[Dataset items]
━━━━━━━━━━━━━━━━
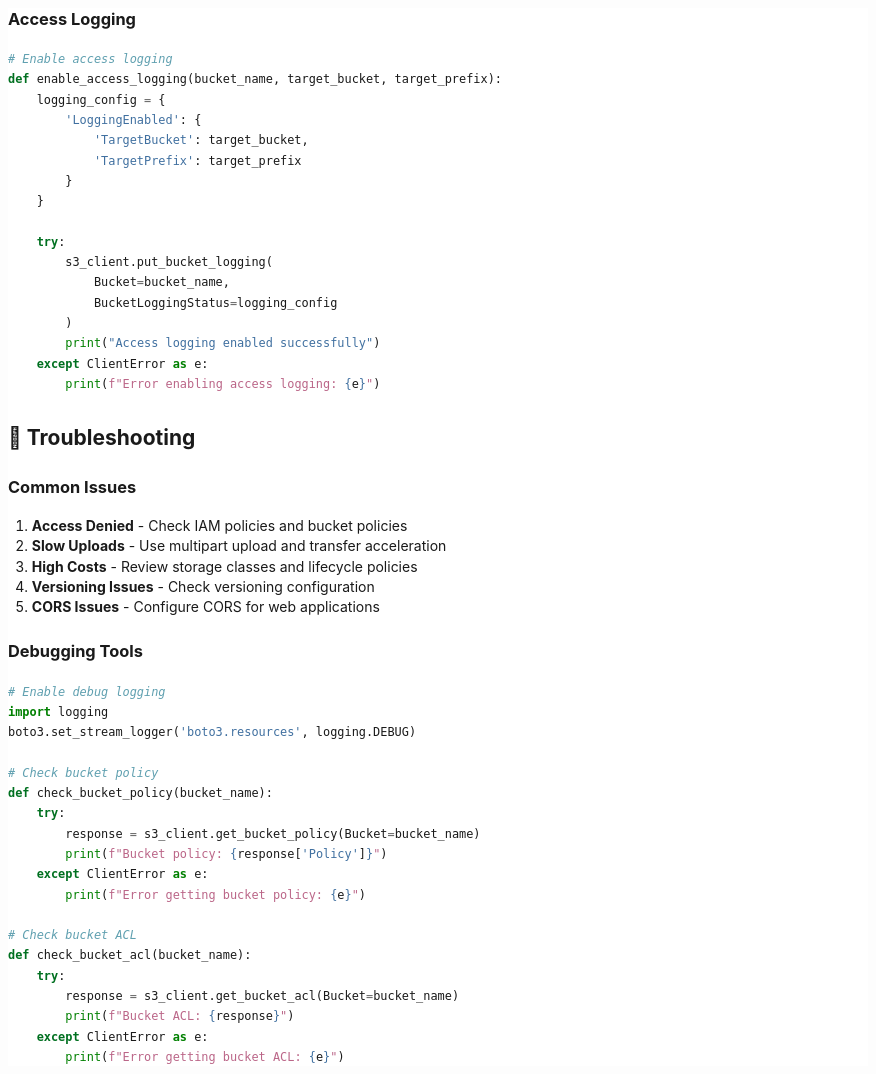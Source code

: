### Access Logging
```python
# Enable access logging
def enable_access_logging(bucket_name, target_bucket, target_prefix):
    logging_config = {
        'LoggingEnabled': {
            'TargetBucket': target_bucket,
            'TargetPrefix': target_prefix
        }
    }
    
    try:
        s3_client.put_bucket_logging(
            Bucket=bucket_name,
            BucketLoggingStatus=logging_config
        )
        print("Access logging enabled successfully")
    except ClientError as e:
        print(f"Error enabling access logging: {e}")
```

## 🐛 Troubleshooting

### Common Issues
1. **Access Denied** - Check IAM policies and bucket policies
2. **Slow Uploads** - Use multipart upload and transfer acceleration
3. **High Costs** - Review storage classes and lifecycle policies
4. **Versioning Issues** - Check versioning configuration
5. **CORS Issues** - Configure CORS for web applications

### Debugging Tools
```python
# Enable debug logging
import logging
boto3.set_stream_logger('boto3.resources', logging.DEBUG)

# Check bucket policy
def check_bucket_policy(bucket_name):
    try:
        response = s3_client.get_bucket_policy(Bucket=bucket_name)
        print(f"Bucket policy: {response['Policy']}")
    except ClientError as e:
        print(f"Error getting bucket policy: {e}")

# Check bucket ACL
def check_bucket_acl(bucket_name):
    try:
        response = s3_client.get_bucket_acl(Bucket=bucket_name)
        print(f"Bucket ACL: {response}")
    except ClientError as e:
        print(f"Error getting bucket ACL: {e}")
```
━━━━━━━━━━━━━━━━
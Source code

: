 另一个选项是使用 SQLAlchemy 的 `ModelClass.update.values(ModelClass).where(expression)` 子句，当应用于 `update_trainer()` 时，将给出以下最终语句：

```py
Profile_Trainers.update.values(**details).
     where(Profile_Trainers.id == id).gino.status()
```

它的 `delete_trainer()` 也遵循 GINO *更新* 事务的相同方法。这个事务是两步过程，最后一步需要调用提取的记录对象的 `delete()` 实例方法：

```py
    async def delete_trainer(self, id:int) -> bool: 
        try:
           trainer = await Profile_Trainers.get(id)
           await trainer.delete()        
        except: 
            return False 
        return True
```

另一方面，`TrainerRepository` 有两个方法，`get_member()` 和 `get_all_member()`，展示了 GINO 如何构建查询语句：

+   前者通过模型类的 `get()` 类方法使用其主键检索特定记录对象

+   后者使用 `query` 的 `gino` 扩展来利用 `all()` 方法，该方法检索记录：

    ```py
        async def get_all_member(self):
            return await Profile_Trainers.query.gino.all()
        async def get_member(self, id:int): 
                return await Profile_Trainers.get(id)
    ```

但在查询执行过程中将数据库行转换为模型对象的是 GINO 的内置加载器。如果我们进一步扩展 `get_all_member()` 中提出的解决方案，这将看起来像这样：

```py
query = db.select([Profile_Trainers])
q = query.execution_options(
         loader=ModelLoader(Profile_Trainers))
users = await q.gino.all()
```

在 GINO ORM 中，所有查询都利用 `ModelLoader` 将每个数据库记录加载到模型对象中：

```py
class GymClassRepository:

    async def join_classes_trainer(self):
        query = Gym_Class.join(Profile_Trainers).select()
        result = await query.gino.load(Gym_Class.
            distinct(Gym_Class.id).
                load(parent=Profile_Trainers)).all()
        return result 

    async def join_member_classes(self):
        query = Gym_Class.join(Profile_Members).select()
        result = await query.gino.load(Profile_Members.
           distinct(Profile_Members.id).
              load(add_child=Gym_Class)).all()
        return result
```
━━━━━━━━━━━━━━━━
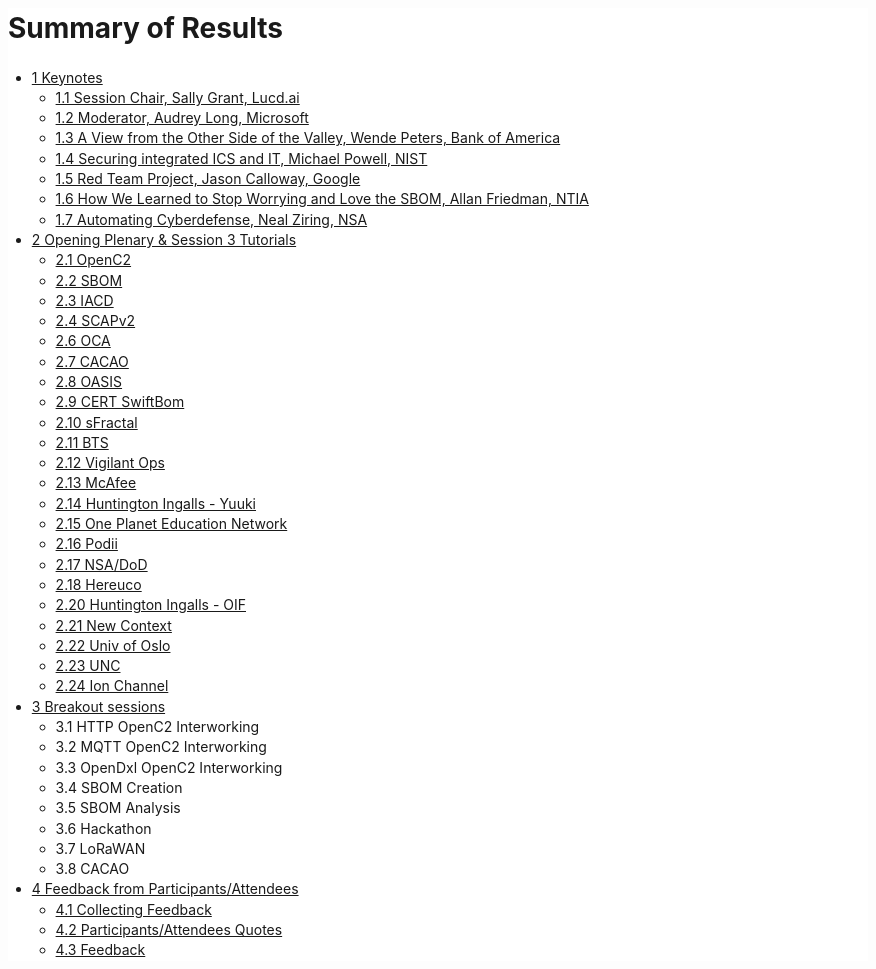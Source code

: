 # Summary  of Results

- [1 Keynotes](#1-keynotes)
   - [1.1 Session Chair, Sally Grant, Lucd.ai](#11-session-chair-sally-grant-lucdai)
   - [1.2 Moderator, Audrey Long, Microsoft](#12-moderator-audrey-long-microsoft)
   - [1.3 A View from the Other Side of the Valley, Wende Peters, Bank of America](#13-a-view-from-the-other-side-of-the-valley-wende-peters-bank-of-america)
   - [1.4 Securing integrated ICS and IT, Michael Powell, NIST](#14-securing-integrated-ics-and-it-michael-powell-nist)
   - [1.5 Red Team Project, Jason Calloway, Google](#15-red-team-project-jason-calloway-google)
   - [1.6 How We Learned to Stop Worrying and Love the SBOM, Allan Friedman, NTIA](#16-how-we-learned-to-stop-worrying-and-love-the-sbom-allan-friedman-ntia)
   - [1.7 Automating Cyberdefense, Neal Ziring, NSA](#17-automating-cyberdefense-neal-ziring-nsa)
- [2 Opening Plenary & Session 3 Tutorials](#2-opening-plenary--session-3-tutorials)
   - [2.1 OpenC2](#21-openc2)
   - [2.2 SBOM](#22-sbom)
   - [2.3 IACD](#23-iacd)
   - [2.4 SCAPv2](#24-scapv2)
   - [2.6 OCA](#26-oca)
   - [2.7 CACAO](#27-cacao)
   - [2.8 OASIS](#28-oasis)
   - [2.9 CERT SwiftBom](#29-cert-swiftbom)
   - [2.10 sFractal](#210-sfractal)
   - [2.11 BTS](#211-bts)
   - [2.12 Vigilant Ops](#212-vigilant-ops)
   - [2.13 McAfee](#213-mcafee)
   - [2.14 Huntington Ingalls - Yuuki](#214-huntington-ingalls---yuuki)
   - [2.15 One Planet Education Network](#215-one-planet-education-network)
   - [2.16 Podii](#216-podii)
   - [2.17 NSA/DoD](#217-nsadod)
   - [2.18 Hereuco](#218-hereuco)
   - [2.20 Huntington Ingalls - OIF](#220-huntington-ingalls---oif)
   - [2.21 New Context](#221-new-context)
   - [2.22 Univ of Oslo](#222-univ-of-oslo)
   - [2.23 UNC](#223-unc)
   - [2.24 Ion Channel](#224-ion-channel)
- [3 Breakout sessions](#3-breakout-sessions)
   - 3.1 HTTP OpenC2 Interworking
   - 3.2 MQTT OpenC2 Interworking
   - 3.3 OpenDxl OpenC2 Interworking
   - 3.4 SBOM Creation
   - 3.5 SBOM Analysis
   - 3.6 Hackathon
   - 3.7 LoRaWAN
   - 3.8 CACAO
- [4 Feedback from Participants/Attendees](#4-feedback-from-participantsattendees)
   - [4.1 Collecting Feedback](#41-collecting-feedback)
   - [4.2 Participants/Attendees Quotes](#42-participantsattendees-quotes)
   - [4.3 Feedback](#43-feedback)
━━━━━━━━━━━━━━━━
▸ **WHAT IS BEING ASKED**
All lines above from the one holding "- [2.23 UNC](#223-unc)" to the one holding "- 3.8 CACAO", inclusive, are to be copied exactly; no other line is wanted.

▸ **SOLUTION TO THE PROBLEM**
   - [2.23 UNC](#223-unc)
   - [2.24 Ion Channel](#224-ion-channel)
- [3 Breakout sessions](#3-breakout-sessions)
   - 3.1 HTTP OpenC2 Interworking
   - 3.2 MQTT OpenC2 Interworking
   - 3.3 OpenDxl OpenC2 Interworking
   - 3.4 SBOM Creation
   - 3.5 SBOM Analysis
   - 3.6 Hackathon
   - 3.7 LoRaWAN
   - 3.8 CACAO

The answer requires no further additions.